Pemkab Magetan Kaji Cabai Keriting Jadi Komoditas Pengganti Kentang di Plaosan

Aprilita Sari • Kamis, 25 Juni 2026 | 10:15 WIB
Wakil Bupati Magetan Suyatni Priasmoro berdialog dengan petani kentang di Plaosan untuk membahas peluang pengembangan komoditas alternatif bernilai ekonomi tinggi pascapanen kentang. AJI PUTRA/RADAR MAGETAN
Wakil Bupati Magetan Suyatni Priasmoro berdialog dengan petani kentang di Plaosan untuk membahas peluang pengembangan komoditas alternatif bernilai ekonomi tinggi pascapanen kentang. AJI PUTRA/RADAR MAGETAN

Jawa Pos Radar Magetan – Pemkab Magetan mulai mengkaji pengembangan komoditas alternatif bagi petani kentang di Kecamatan Plaosan.

Langkah tersebut dilakukan untuk mengurangi ketergantungan petani terhadap satu jenis tanaman sekaligus menjaga produktivitas lahan pertanian.
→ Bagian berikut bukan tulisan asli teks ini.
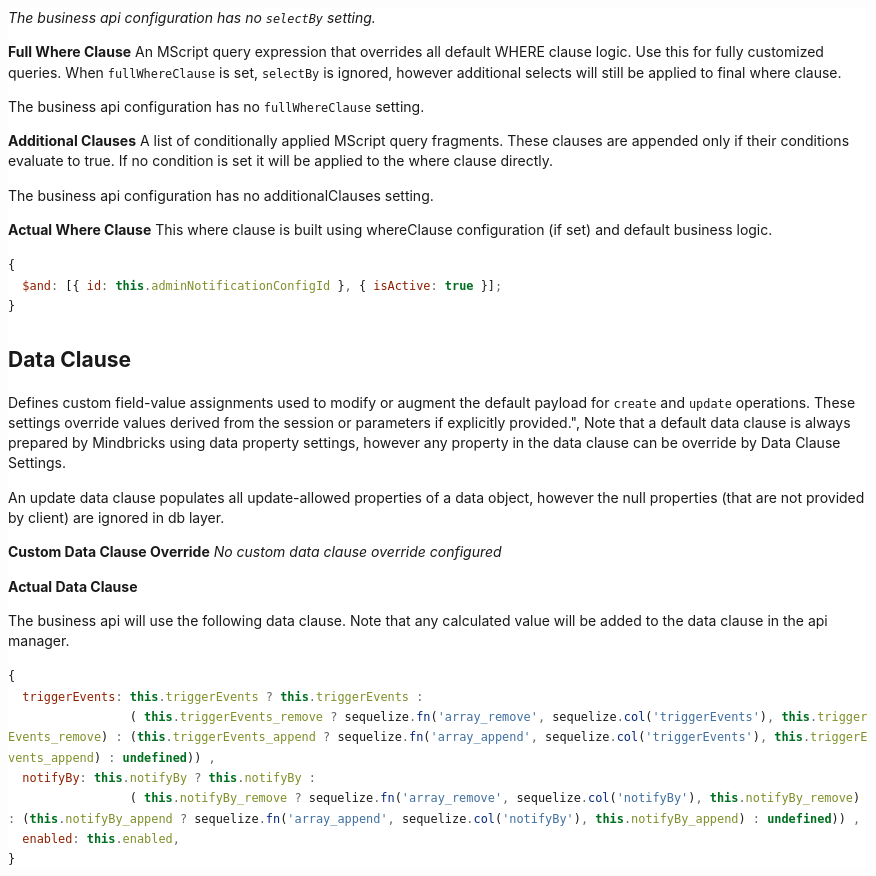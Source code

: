_The business api configuration has no `selectBy` setting._

**Full Where Clause**
An MScript query expression that overrides all default WHERE clause logic. Use this for fully customized queries.
When `fullWhereClause` is set, `selectBy` is ignored, however additional selects will still be applied to final where clause.

The business api configuration has no `fullWhereClause` setting.

**Additional Clauses**
A list of conditionally applied MScript query fragments. These clauses are appended only if their conditions evaluate to true. If no condition is set it will be applied to the where clause directly.

The business api configuration has no additionalClauses setting.

**Actual Where Clause**
This where clause is built using whereClause configuration (if set) and default business logic.

```js
{
  $and: [{ id: this.adminNotificationConfigId }, { isActive: true }];
}
```

## Data Clause

Defines custom field-value assignments used to modify or augment the default payload for `create` and `update` operations. These settings override values derived from the session or parameters if explicitly provided.",
Note that a default data clause is always prepared by Mindbricks using data property settings, however any property in the data clause can be override by Data Clause Settings.

An update data clause populates all update-allowed properties of a data object, however the null properties (that are not provided by client) are ignored in db layer.

**Custom Data Clause Override**
_No custom data clause override configured_

**Actual Data Clause**

The business api will use the following data clause. Note that any calculated value will be added to the data clause in the api manager.

```js
{
  triggerEvents: this.triggerEvents ? this.triggerEvents :
                 ( this.triggerEvents_remove ? sequelize.fn('array_remove', sequelize.col('triggerEvents'), this.triggerEvents_remove) : (this.triggerEvents_append ? sequelize.fn('array_append', sequelize.col('triggerEvents'), this.triggerEvents_append) : undefined)) ,
  notifyBy: this.notifyBy ? this.notifyBy :
                 ( this.notifyBy_remove ? sequelize.fn('array_remove', sequelize.col('notifyBy'), this.notifyBy_remove) : (this.notifyBy_append ? sequelize.fn('array_append', sequelize.col('notifyBy'), this.notifyBy_append) : undefined)) ,
  enabled: this.enabled,
}
```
Salah satu komoditas yang masuk dalam kajian adalah cabai keriting.

Tanaman hortikultura tersebut dinilai memiliki nilai ekonomi tinggi dan berpotensi menjadi sumber pendapatan tambahan bagi petani setelah musim panen kentang berakhir.

Wakil Bupati Magetan Suyatni Priasmoro mengatakan pembahasan tersebut mengemuka dalam audiensi bersama petani kentang mitra Indofood di Balai Desa Pacalan, Plaosan, Selasa malam (23/6).

“Petani berharap ada pendampingan dan pembinaan terkait komoditas yang memiliki prospek pasar sehingga bisa menambah penghasilan mereka,” ujarnya.

Dalam pertemuan tersebut, sedikitnya 20 perwakilan petani menyampaikan berbagai persoalan yang dihadapi.

Selain pola tanam, mereka juga menyoroti pentingnya kepastian pasar bagi hasil pertanian yang akan dikembangkan.

Menurut Suyatni, tantangan terbesar bukan hanya menentukan komoditas pengganti kentang, tetapi memastikan hasil panennya dapat terserap pasar dengan baik.

Petani khawatir komoditas baru yang ditanam tidak memiliki pasar yang kuat sehingga sulit memberikan keuntungan.

Karena itu, aspek pemasaran menjadi perhatian utama sebelum pengembangan dilakukan secara luas.

“Kalau produksinya kecil, biaya distribusi bisa tinggi dan petani sulit bersaing. Ini yang sedang kami hitung,” katanya.

Pemkab Magetan saat ini mempelajari keberhasilan sentra cabai keriting di Kecamatan Parang.

Beberapa desa seperti Nglopang, Mategal, Sayutan, dan Trosono dinilai berhasil mengembangkan komoditas tersebut dengan produktivitas tinggi.

Keberhasilan daerah tersebut akan dijadikan referensi untuk melihat peluang penerapan pola tanam serupa di wilayah Plaosan, khususnya pada musim kemarau.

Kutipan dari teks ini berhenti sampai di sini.